Action item:
The word "tiempo" occurs in some lines of the data. Return each such line.

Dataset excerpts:
»»
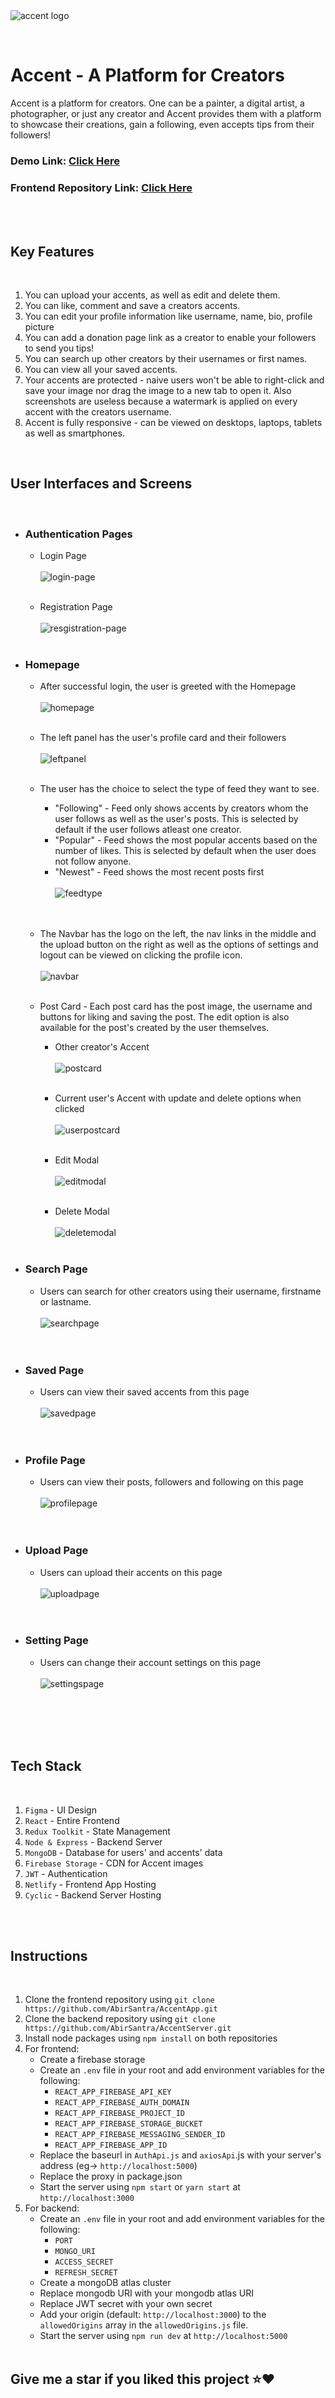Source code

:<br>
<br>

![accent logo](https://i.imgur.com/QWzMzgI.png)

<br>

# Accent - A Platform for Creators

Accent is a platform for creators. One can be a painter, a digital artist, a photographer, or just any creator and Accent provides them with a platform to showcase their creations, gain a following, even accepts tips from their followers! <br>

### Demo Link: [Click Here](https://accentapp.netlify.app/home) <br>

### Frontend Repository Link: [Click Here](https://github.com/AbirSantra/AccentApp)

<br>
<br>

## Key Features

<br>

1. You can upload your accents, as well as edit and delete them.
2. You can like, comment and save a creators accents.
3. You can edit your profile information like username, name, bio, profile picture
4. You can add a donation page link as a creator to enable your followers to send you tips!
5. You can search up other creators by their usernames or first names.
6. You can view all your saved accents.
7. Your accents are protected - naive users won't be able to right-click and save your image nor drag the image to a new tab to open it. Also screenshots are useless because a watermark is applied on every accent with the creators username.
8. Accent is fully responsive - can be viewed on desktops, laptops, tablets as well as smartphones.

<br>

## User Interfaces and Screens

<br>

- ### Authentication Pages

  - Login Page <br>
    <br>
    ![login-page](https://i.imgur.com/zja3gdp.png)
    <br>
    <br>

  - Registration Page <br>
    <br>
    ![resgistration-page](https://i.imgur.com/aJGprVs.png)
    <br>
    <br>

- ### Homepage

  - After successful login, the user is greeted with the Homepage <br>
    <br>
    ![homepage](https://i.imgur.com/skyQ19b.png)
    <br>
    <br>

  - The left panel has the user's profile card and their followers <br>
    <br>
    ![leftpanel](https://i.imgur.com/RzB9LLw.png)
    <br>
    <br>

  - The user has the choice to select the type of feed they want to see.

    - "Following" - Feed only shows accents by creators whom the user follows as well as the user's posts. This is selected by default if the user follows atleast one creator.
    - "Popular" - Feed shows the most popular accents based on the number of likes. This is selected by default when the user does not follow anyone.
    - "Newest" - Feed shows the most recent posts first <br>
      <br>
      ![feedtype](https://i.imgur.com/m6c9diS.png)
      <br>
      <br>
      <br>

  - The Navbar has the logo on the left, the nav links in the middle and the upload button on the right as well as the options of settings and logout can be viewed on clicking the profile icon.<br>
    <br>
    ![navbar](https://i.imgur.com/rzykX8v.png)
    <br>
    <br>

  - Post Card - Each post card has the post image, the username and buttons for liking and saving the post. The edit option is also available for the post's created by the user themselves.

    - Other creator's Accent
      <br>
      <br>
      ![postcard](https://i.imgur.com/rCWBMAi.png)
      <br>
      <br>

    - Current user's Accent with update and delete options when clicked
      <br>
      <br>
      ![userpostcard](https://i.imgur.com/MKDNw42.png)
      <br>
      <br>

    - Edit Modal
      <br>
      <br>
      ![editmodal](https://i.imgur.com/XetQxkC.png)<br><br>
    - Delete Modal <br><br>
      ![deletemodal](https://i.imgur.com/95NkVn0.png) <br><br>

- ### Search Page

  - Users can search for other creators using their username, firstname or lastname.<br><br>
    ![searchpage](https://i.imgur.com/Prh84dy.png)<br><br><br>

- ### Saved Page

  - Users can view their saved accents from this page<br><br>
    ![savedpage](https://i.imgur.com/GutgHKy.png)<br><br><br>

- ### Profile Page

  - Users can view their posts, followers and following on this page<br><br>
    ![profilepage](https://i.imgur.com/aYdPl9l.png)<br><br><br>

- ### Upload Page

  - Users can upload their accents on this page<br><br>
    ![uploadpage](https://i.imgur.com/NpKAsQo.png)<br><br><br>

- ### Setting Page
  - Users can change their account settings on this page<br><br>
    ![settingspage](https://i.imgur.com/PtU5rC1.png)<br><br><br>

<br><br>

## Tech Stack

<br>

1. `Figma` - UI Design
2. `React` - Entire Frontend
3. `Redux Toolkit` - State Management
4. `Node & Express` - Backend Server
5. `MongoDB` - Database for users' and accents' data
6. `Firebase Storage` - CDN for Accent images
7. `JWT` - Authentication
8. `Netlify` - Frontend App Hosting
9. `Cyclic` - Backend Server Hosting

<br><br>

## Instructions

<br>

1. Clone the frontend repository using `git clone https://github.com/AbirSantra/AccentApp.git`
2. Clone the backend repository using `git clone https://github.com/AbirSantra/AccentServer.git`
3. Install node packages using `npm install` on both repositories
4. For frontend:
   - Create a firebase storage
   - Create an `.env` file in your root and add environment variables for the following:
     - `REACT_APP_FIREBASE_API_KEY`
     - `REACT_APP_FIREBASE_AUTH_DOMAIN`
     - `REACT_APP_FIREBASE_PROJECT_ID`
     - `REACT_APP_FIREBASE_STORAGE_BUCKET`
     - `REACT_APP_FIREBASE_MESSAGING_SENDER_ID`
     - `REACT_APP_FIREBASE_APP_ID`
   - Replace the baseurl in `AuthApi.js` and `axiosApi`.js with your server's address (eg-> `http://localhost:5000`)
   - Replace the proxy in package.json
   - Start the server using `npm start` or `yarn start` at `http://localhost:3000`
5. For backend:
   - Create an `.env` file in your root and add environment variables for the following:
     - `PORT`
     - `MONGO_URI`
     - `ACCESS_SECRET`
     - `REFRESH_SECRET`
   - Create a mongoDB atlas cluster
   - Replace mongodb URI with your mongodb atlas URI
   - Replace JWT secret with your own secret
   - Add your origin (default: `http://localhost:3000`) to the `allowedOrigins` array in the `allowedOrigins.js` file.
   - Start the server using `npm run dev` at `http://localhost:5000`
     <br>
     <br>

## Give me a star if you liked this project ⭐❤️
««
»»
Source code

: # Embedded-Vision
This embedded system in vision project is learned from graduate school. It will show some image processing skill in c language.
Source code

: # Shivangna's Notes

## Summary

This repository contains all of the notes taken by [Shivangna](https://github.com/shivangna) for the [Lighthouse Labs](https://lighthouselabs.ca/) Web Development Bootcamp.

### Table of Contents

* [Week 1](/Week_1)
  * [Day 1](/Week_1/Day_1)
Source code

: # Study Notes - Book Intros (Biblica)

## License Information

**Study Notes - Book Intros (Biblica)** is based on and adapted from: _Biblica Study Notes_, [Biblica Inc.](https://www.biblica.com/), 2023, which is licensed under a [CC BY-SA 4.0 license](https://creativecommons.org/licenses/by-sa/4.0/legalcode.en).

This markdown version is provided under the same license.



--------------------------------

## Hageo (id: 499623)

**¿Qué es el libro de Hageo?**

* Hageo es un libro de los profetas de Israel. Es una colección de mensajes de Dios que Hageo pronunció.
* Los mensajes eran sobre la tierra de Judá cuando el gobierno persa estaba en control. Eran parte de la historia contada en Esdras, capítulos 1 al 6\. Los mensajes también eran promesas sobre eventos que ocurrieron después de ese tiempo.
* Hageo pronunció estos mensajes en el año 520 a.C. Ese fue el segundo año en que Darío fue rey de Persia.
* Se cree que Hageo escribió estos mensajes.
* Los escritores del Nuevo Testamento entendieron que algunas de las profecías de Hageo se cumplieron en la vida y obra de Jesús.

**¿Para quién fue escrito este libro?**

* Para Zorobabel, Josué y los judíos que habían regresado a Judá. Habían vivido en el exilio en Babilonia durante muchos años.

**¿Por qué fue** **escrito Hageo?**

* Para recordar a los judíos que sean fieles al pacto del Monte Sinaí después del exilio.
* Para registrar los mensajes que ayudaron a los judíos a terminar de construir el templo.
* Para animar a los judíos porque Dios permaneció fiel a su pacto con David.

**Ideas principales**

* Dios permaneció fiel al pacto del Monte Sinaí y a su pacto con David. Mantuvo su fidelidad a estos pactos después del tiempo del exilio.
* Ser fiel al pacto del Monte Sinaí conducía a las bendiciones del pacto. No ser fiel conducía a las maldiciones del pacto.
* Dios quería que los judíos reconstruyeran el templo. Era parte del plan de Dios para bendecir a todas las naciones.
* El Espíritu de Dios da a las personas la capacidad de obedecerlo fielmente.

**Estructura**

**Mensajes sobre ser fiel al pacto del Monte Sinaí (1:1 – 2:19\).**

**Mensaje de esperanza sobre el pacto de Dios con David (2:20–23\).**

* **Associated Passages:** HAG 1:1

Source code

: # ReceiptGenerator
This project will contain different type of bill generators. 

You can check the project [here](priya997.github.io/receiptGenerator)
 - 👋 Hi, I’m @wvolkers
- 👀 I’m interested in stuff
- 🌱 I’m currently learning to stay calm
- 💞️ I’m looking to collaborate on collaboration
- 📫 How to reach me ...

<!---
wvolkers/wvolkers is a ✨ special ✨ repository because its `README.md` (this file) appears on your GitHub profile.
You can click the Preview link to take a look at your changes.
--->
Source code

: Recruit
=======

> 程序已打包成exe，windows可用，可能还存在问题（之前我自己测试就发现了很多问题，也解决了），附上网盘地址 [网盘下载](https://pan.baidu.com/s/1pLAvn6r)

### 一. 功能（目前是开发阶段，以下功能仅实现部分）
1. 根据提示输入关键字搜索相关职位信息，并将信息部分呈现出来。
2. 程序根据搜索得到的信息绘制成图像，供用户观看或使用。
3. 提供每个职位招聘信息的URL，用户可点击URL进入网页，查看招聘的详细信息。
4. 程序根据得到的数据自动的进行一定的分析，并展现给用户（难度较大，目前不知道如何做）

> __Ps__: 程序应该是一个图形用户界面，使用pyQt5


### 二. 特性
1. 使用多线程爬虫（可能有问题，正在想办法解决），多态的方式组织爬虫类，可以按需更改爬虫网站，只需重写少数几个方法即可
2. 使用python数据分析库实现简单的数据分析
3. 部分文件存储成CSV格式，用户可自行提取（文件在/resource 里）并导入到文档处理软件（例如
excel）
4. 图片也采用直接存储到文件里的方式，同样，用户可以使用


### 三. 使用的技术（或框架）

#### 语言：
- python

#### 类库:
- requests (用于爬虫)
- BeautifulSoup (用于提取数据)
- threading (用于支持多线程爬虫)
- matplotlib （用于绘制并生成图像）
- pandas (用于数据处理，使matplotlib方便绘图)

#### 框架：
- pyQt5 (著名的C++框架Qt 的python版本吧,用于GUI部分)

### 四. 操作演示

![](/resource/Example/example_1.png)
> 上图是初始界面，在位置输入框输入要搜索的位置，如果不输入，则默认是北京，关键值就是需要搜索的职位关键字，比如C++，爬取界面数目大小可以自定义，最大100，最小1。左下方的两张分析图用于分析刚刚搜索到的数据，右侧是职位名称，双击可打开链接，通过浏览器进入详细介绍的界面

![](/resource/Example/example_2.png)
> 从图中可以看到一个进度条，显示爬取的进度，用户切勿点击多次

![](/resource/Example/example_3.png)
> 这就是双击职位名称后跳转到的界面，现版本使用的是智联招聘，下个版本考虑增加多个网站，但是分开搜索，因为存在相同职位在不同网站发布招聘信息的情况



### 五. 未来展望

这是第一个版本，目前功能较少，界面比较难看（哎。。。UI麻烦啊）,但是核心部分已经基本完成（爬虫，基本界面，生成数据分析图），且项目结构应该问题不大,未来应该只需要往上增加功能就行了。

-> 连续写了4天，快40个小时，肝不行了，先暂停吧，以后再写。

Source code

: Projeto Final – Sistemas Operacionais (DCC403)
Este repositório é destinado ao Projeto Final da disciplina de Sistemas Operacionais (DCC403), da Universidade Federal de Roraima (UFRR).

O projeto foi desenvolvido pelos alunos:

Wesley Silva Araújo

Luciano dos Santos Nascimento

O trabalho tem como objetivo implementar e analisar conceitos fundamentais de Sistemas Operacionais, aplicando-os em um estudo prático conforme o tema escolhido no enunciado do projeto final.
««
Solution for this problem:
* Los mensajes eran sobre la tierra de Judá cuando el gobierno persa estaba en control. Eran parte de la historia contada en Esdras, capítulos 1 al 6\. Los mensajes también eran promesas sobre eventos que ocurrieron después de ese tiempo.
* Dios permaneció fiel al pacto del Monte Sinaí y a su pacto con David. Mantuvo su fidelidad a estos pactos después del tiempo del exilio.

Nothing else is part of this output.